Stress: What can we Control?
- Posted on: May 11 2020
Here are some suggestions for dealing with the stress you may be feeling from the Covid-19 pandemic. First, a couple of thoughts about stress. The relationship between stress and increased pain has been well studied, providing clear evidence that increased stress leads to increased nervous system response and increased inflammation, which in turn results in increased levels of discomfort and pain. We know that with prolonged stress the body struggles to combat negative effects which in turn can lead to chronic pain. The good news is that we have the ability to control stress in the short term so that its negative effects can be reduced and even eliminated.
For many of us, Covid-19 has created a difficult and uncertain environment. As a result, we may be dealing with increased stress levels which are taking a toll on us both mentally and physically. Fortunately, there are simple and accessible ways we can address our personal situation, decrease stress, and replace uncertainty with a healthy measure of control.
Being proactive by setting a daily schedule and maintaining a regular routine are good ways to ensure that we have a healthy, stress-reducing plan. Three things we can take control of in our daily routine are food, physical activity, and sleep. Why are these factors so important and what should we do? Let’s start with food. A balanced diet provides the body with natural building blocks that helps us heal, and build and maintain health. In times of stress, the body’s natural response is to gravitate toward “comfort food” or foods high in sugar and fat, including alcohol. While this impulse is satisfying in the short term, junk foods and alcohol increase inflammation in the body and have a negative impact on mood and energy levels. To an already stressed system, this only increases the body’s pain response, delaying healing and negatively impacting sleep.

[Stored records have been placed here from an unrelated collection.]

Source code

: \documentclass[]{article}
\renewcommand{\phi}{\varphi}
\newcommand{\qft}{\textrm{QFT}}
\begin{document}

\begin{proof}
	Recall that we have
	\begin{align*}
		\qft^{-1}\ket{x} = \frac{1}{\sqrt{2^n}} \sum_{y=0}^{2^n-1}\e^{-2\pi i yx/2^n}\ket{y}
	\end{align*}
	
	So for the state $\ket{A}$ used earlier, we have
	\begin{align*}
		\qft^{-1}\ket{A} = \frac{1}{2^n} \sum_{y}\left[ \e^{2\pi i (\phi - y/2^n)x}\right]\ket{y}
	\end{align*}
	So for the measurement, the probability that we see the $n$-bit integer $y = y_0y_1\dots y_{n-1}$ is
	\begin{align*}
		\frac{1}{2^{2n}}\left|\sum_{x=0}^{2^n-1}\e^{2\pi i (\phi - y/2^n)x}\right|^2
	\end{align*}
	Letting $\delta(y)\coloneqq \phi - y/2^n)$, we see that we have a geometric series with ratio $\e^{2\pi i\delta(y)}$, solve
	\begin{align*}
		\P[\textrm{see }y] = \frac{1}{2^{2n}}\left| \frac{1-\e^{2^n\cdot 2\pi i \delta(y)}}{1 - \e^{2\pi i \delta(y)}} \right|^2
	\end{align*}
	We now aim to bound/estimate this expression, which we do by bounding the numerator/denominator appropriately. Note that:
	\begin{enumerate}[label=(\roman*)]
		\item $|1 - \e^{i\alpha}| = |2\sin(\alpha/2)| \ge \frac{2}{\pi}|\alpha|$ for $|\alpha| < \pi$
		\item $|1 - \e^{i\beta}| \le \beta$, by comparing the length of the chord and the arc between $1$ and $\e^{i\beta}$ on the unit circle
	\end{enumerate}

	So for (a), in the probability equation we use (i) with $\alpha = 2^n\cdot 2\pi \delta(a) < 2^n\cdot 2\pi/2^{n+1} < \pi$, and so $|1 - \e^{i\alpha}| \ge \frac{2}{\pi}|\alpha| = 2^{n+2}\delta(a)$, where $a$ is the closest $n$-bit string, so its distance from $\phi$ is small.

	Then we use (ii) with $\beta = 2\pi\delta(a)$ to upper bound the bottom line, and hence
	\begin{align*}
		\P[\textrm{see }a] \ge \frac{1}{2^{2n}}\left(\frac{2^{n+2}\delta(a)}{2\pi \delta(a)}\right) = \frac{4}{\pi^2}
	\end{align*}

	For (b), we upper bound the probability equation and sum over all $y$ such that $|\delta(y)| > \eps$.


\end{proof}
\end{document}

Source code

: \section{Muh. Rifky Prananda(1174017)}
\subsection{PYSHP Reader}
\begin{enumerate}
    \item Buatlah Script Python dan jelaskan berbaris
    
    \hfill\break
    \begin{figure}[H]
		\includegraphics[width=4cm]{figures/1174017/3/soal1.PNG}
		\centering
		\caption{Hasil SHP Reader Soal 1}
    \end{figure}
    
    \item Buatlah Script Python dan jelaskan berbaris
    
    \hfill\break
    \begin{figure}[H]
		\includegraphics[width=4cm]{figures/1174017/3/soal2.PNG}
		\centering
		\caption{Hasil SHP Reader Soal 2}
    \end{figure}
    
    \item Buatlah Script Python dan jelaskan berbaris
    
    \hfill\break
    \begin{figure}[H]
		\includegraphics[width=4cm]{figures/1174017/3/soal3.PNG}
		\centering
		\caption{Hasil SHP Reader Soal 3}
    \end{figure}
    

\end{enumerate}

Let’s turn to suggestions for physical activity. This does not mean we should go run a marathon or pump iron for five hours a day. We can do something as simple as taking a 15-minute walk two times a day along with gentle stretching. Physical activity is important in stress modulation because it decreases stress hormones and produces endorphins which act as the body’s natural pain killers and help improve mood.
And now some suggestions about sleep. Sleep is so important because the hormone released with sleep, melatonin, aids in regulating cortisol which is the primary stress hormone. Sleep also aids in the healing process by releasing hormones which promote growth and repair. We have all experienced a sleepless night related to stress, and restful sleep for many of us has been particularly difficult during this time because stress alters sleep cycles. However, there is a lot that is still within our control to help with a good night’s sleep. Lack of sleep during this time may be caused by something as simple to control as a lack of structure caused by mid-day naps or late nights spent on Netflix and getting lost in endless google searches, followed by late mornings in bed. Because sleep is one of the body’s most powerful mechanisms for healing and stress regulation, it is important to set a well-regulated sleep schedule, which means going to bed and getting up at the same time every day. Maybe you’ve been lying in bed too long. If six or seven hours’ sleep leaves you rested, set your clock accordingly. If you need eight hours, regulate the time with your alarm clock.
To summarize, we can take better control of our lives during this uncertain time and decrease internal stressors by planning more health-conscious food choices, taking exercise every day, and improving our sleep by sticking to a regular sleep schedule.